Феноменологическая психиатрия и экзистенциальный анализ уже в самом своем названии несут неизменно возникающую в сознании отсылку к феноменологии. Наиболее простым здесь оказывается следующий вывод: они являются результатом экстенсивного развития феноменологии Гуссерля и фундаментальной онтологии Хайдеггера. Но при более пристальном взгляде оказывается, что не все так просто. «Психиатрическая феноменология имеет более разнообразные источники, чем те, к которым отсылает сам термин»[115], – совершенно справедливо отмечает Жорж Шарбонно. Гуссерлианская феноменология подчас останавливается на полпути, а фундаментальная онтология оборачивается иногда своей противоположностью
Разгадка таких необычных трансформаций кроется в самом факте междисциплинарности данных направлений. Само пространство философской психиатрии, всегда содержащее в себе такие противоречивые составляющие, как теория и практика, философия и клиника и т. д., будет выбирать, акцентировать и отбрасывать по своим собственным законам. Иногда они так и останутся для исследователя за порогом понимания. Многие влияния войдут в концептуальную сетку, даже не будучи артикулированы, в отличие от чисто философских течений и направлений их невозможно будет воссоздать «по следам», поскольку «следы» эти, подтаяв под лучами горячего солнца психиатрической практики, уже не будут отсылать к своему референту. Охватить здесь всё – намерение, заранее обреченное на провал. Остается лишь наметить самое основное, решающее и наиболее заметное.

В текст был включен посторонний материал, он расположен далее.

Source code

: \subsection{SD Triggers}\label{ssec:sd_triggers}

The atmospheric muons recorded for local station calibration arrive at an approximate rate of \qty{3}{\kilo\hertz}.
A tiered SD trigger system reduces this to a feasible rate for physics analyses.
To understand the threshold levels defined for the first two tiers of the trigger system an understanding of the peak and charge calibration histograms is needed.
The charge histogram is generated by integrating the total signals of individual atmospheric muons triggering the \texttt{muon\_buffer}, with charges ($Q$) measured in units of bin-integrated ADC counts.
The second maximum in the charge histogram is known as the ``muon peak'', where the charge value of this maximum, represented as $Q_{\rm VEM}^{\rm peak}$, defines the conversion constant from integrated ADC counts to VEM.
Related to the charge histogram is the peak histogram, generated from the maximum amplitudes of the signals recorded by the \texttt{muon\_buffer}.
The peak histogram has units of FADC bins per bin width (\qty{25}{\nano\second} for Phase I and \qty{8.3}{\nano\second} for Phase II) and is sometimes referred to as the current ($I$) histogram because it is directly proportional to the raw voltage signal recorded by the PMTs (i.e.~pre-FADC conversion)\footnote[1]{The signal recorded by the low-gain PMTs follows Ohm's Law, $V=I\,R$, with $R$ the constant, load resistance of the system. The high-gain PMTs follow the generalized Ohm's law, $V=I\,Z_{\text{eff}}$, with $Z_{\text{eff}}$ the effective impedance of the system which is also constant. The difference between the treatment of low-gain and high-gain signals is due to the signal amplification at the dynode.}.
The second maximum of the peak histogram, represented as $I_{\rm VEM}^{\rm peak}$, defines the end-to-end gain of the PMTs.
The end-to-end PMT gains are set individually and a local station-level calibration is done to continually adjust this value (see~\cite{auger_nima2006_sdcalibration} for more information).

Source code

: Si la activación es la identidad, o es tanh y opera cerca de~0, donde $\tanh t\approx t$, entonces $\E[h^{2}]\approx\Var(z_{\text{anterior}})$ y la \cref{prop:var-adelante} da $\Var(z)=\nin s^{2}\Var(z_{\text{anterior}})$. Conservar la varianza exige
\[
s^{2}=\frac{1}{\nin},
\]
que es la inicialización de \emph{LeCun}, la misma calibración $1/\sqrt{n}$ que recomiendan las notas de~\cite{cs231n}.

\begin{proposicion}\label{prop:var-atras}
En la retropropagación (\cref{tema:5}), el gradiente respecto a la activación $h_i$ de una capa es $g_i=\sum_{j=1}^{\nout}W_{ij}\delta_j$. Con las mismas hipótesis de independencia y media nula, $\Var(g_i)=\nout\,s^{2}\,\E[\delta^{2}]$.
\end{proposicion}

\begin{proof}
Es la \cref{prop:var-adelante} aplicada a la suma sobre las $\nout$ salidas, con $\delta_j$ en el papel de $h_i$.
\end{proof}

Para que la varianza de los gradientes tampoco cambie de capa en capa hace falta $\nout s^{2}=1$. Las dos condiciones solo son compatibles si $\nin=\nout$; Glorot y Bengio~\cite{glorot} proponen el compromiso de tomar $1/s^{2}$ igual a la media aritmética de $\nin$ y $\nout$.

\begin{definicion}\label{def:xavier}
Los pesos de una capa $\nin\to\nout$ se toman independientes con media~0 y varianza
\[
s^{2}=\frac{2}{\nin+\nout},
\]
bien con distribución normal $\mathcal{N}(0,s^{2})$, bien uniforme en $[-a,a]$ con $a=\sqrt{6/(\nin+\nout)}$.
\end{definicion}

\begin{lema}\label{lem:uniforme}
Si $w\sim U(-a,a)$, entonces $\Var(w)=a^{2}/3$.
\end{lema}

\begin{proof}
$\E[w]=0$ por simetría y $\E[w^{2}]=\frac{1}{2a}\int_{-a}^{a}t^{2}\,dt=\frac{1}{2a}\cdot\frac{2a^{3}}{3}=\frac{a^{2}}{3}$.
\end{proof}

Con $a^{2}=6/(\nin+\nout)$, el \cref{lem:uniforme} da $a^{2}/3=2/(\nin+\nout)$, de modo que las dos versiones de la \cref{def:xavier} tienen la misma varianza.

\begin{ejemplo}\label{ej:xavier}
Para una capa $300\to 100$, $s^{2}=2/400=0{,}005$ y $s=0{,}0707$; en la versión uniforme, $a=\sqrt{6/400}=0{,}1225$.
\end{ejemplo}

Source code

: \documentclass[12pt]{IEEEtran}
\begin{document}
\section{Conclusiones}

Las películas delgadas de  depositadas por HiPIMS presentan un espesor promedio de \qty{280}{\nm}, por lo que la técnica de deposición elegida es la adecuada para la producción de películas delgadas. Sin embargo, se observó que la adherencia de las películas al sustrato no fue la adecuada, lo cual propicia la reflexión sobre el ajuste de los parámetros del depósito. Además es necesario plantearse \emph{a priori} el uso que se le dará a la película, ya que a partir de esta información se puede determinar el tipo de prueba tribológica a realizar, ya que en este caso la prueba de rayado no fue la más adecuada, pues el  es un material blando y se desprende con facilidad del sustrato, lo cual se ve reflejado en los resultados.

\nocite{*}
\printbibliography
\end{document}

Здесь необходимо сразу же оговорить два момента. Во-первых, специфика самого материала, в отношении которого характеризуются особенности философских влияний, диктует своеобразный ракурс рассмотрения той же феноменологии. В нем не всегда подходящими будут некоторые «программные» заявления философов и центральные моменты их критики, но это тем не менее не означает, что в данной работе они не были учтены. Разумеется, этот анализ не состоялся бы без кропотливого изучения как трудов классиков, так и замечательных критических работ по феноменологии Гуссерля, фундаментальной онтологии Хайдеггера, философской антропологии Шелера, философии жизни и т. д. К тому же необходимо отметить, что в этой главе мы касаемся лишь влияний, общезначимых для всех представителей феноменологической психиатрии и экзистенциального анализа, оставляя частные влияния для соответствующих глав.
Во-вторых, в какой-то степени в западной и во многом в отечественной исследовательской литературе (как это ни странно при всей ее скудости) сложилась определенная традиция рассмотрения философского подтекста феноменологической психиатрии и экзистенциального анализа. Как правило, такие работы строятся по одному и тому же плану: обширное изложение опорных пунктов феноменологии Гуссерля и фундаментальной онтологии Хайдеггера без всяких отсылок к механизмам и путям влияний этих положений, затем много меньшее по объему представление (или анализ) идей самих представителей указанных направлений и краткий вывод о влиянии. Можно предположить, что такая ситуация возникла по двум причинам: во-первых, сложности материала исследования, где установление однозначных параллелей между философским и клиническим крайне затруднительно, и во-вторых, для англоязычных, франкоязычных и русскоязычных ученых – из-за отсутствия переводов и крайней скудости самого материала. Ведь в последнем случае Хайдеггер и Гуссерль всегда под рукой.
Мы попытаемся построить наш анализ по-другому. В какой-то мере в этой главе мы, конечно, забегаем вперед, так как обсуждаем те влияния, конкретные примеры которых будут обозначены лишь при рассмотрении идей отдельных представителей, но всякая другая стратегия кажется нам здесь еще менее уместной. Мы последуем за той конкретностью, о которой так любили говорить персонажи нашего повествования, не будем заходить издалека: Гуссерль, Хайдеггер, Шелер и другие интересуют нас только применительно к феноменологической психиатрии и экзистенциальному анализу.